Aim of the exercise> For each record below, set it down exactly but leave out any picture.

Provided records>
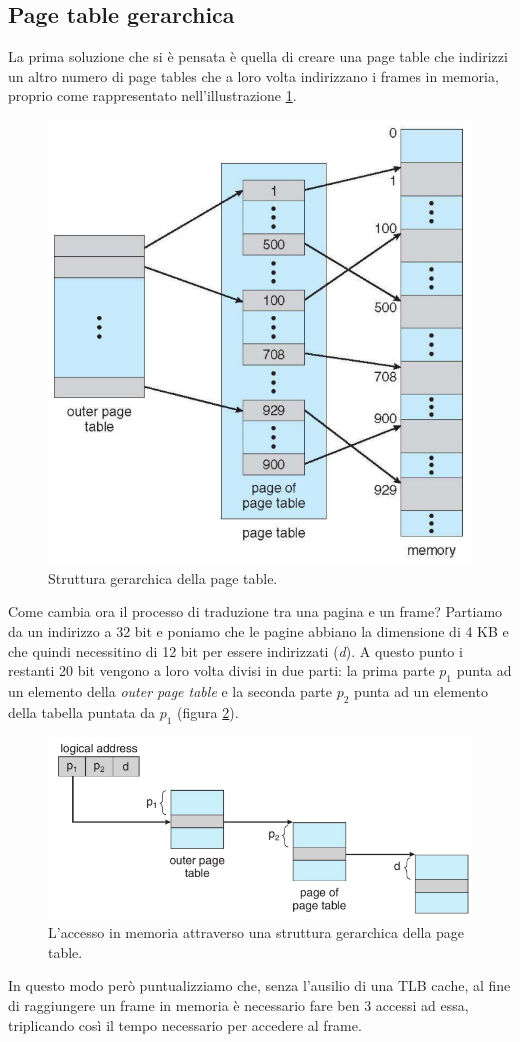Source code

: \subsection{Page table gerarchica}
La prima soluzione che si è pensata è quella di creare una page table che indirizzi un altro numero di page tables che a loro volta indirizzano i frames in memoria, proprio come rappresentato nell'illustrazione \ref{fig:hierarchical_page_table}.
\begin{figure}[h]
    \centering
    \includegraphics[width = .45\textwidth]{../res/imgs/main memory/hierarchical_page_table.png}
    \caption{Struttura gerarchica della page table.}
    \label{fig:hierarchical_page_table}
\end{figure}
Come cambia ora il processo di traduzione tra una pagina e un frame? Partiamo da un indirizzo a 32 bit e poniamo che le pagine abbiano la dimensione di 4 KB e che quindi necessitino di 12 bit per essere indirizzati (\textit{d}). A questo punto i restanti 20 bit vengono a loro volta divisi in due parti: la prima parte $p_1$ punta ad un elemento della \textit{outer page table} e la seconda parte $p_2$ punta ad un elemento della tabella puntata da $p_1$ (figura \ref{fig:hierarchical_page_table_access}).
\begin{figure}[h]
    \centering
    \includegraphics[width = .6\textwidth]{../res/imgs/main memory/hierarchical_page_table_access.png}
    \caption{L'accesso in memoria attraverso una struttura gerarchica della page table.}
    \label{fig:hierarchical_page_table_access}
\end{figure}
In questo modo però puntualizziamo che, senza l'ausilio di una TLB cache, al fine di raggiungere un frame in memoria è necessario fare ben 3 accessi ad essa, triplicando così il tempo necessario per accedere al frame.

The answer>
Source code

: \subsection{Page table gerarchica}
La prima soluzione che si è pensata è quella di creare una page table che indirizzi un altro numero di page tables che a loro volta indirizzano i frames in memoria, proprio come rappresentato nell'illustrazione \ref{fig:hierarchical_page_table}.
\begin{figure}[h]
    \centering
    \includegraphics[width = .45\textwidth]{../res/imgs/main memory/hierarchical_page_table.png}
    \caption{Struttura gerarchica della page table.}
    \label{fig:hierarchical_page_table}
\end{figure}
Come cambia ora il processo di traduzione tra una pagina e un frame? Partiamo da un indirizzo a 32 bit e poniamo che le pagine abbiano la dimensione di 4 KB e che quindi necessitino di 12 bit per essere indirizzati (\textit{d}). A questo punto i restanti 20 bit vengono a loro volta divisi in due parti: la prima parte $p_1$ punta ad un elemento della \textit{outer page table} e la seconda parte $p_2$ punta ad un elemento della tabella puntata da $p_1$ (figura \ref{fig:hierarchical_page_table_access}).
\begin{figure}[h]
    \centering
    \includegraphics[width = .6\textwidth]{../res/imgs/main memory/hierarchical_page_table_access.png}
    \caption{L'accesso in memoria attraverso una struttura gerarchica della page table.}
    \label{fig:hierarchical_page_table_access}
\end{figure}
In questo modo però puntualizziamo che, senza l'ausilio di una TLB cache, al fine di raggiungere un frame in memoria è necessario fare ben 3 accessi ad essa, triplicando così il tempo necessario per accedere al frame.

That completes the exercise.